BEGIN
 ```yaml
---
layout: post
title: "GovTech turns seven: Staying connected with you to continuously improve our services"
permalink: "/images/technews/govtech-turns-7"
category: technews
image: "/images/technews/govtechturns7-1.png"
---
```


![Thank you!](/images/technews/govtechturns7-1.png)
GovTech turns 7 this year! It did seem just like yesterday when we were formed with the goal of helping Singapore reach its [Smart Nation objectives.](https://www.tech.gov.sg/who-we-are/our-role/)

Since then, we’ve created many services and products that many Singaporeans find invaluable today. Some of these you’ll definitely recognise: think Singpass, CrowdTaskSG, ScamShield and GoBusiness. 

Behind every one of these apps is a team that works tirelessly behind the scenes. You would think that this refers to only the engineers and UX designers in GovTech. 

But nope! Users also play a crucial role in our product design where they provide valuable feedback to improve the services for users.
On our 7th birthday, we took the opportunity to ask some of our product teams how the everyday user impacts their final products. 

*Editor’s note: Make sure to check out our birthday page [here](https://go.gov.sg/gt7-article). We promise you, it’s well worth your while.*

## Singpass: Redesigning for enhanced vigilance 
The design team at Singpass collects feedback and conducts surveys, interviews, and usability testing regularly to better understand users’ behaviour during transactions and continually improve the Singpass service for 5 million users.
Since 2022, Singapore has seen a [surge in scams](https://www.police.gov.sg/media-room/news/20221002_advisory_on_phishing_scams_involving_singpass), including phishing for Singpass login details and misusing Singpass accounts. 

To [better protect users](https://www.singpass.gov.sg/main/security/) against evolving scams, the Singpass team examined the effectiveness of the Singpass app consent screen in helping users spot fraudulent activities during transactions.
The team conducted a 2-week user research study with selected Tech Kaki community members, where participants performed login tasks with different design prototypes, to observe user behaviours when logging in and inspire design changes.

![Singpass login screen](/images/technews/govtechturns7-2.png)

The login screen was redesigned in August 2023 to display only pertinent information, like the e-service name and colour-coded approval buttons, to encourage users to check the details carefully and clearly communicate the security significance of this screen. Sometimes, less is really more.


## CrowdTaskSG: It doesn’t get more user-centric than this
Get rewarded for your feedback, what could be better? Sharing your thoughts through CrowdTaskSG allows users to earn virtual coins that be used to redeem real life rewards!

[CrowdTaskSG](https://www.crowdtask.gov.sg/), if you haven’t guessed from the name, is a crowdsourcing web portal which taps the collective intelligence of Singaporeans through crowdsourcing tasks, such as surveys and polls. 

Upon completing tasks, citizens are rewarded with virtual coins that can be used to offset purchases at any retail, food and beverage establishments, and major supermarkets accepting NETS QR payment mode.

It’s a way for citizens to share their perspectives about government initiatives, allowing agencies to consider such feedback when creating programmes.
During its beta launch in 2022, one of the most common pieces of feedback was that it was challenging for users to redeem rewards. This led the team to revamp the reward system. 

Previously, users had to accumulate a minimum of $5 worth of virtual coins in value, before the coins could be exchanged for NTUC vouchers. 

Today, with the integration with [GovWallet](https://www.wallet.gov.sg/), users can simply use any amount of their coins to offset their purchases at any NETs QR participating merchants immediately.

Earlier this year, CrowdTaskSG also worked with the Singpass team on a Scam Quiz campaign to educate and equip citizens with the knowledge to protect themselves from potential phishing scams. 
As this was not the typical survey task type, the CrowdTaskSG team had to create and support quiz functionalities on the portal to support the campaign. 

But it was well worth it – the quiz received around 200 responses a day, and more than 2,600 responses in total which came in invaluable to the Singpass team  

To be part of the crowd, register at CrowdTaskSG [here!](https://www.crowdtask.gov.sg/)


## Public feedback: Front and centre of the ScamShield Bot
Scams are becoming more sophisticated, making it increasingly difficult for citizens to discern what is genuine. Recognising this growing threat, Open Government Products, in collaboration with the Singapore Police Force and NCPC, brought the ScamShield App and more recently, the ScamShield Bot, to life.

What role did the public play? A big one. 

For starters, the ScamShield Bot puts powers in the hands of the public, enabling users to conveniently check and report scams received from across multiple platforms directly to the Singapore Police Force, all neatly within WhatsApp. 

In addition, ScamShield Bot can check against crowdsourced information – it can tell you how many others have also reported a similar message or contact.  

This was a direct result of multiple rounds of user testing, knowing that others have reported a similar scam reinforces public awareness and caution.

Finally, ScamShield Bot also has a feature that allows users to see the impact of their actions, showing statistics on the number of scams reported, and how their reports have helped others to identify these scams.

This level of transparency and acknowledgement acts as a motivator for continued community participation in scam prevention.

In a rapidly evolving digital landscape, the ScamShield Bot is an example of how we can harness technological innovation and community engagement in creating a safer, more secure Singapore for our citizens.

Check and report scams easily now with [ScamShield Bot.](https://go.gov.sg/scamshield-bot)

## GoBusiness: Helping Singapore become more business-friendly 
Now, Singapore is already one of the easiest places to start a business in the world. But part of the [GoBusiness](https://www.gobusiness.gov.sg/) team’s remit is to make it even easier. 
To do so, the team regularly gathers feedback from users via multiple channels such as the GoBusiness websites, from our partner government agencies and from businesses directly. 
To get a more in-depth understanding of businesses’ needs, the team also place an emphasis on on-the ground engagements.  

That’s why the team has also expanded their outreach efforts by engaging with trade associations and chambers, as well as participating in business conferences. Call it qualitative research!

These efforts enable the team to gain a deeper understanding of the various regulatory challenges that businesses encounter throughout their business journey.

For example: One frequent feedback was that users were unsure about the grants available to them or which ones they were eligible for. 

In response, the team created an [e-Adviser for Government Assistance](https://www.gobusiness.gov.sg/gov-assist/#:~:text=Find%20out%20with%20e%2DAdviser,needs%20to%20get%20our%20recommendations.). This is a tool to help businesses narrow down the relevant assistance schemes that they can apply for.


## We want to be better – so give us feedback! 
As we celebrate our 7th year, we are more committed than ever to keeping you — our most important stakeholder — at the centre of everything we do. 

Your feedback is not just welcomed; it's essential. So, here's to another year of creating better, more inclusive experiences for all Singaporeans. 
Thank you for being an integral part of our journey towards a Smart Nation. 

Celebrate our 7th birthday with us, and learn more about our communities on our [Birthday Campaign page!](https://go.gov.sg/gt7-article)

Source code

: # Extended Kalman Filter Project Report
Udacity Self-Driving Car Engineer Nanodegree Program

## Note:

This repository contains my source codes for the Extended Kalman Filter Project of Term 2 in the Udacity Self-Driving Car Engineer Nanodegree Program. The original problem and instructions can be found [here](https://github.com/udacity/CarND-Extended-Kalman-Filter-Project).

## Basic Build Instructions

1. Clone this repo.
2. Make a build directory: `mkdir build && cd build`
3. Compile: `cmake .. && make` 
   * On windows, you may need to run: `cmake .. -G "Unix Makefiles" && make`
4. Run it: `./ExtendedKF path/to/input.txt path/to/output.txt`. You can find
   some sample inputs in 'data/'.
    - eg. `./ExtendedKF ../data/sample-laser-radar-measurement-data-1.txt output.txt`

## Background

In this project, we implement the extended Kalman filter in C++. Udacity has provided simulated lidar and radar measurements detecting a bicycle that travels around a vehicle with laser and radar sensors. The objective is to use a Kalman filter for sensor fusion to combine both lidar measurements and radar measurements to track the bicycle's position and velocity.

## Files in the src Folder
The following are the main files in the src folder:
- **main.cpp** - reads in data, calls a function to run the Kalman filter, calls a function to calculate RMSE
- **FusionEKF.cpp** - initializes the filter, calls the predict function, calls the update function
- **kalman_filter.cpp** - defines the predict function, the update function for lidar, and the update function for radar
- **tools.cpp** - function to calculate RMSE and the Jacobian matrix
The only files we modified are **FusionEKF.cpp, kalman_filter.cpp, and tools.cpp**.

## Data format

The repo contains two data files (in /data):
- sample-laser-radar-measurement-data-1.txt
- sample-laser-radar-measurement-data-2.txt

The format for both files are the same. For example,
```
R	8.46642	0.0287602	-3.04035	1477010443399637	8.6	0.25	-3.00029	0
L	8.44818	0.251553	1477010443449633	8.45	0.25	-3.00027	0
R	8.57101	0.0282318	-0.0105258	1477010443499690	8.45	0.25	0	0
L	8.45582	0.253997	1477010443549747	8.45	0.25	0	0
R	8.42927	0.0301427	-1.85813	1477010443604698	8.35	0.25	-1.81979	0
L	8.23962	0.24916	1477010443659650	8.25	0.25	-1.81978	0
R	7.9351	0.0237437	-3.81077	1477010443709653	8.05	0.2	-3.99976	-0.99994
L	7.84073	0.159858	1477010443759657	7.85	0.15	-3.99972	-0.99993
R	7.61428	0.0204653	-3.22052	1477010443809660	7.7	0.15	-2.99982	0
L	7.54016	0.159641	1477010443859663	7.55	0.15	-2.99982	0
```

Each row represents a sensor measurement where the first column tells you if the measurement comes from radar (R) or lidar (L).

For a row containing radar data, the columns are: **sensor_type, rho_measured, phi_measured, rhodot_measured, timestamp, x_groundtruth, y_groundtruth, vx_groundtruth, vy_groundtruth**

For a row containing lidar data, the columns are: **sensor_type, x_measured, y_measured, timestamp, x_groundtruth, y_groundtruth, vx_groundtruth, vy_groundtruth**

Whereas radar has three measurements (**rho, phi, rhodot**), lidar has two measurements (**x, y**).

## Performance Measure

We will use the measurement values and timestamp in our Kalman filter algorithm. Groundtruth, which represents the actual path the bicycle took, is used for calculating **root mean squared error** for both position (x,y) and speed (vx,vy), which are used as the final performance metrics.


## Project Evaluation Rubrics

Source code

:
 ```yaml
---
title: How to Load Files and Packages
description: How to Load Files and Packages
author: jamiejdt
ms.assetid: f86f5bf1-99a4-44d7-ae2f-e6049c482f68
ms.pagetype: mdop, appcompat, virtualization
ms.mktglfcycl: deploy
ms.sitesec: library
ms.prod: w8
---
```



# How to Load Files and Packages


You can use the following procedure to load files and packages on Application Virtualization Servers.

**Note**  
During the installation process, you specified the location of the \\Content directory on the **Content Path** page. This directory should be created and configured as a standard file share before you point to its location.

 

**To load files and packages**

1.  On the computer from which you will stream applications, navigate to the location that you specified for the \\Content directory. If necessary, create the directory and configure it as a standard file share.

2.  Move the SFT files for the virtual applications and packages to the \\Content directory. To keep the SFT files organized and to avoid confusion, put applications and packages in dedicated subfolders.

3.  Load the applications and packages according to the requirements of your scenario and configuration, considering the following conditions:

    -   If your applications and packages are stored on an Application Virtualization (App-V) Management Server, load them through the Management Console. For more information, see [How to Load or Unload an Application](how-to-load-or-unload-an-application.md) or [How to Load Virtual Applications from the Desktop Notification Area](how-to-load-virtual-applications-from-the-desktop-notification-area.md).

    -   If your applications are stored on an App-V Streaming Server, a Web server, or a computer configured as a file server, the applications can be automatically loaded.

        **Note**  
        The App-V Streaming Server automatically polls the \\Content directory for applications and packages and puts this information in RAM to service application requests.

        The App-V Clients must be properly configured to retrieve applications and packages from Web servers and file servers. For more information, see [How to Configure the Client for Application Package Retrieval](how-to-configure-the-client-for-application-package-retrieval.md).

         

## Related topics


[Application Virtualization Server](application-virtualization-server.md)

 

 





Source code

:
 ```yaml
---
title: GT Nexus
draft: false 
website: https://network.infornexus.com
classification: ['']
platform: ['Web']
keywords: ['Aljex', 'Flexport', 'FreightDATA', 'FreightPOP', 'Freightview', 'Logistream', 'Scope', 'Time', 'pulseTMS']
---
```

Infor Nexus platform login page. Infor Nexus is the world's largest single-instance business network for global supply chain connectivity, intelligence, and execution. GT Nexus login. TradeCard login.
END
Reproduce exactly the entries above, limited to the lines from the one with "Earlier this year, CrowdTaskSG" through the one with "## Public feedback: Front", both included.

Answer area
Earlier this year, CrowdTaskSG also worked with the Singpass team on a Scam Quiz campaign to educate and equip citizens with the knowledge to protect themselves from potential phishing scams. 
As this was not the typical survey task type, the CrowdTaskSG team had to create and support quiz functionalities on the portal to support the campaign. 

But it was well worth it – the quiz received around 200 responses a day, and more than 2,600 responses in total which came in invaluable to the Singpass team  

To be part of the crowd, register at CrowdTaskSG [here!](https://www.crowdtask.gov.sg/)


## Public feedback: Front and centre of the ScamShield Bot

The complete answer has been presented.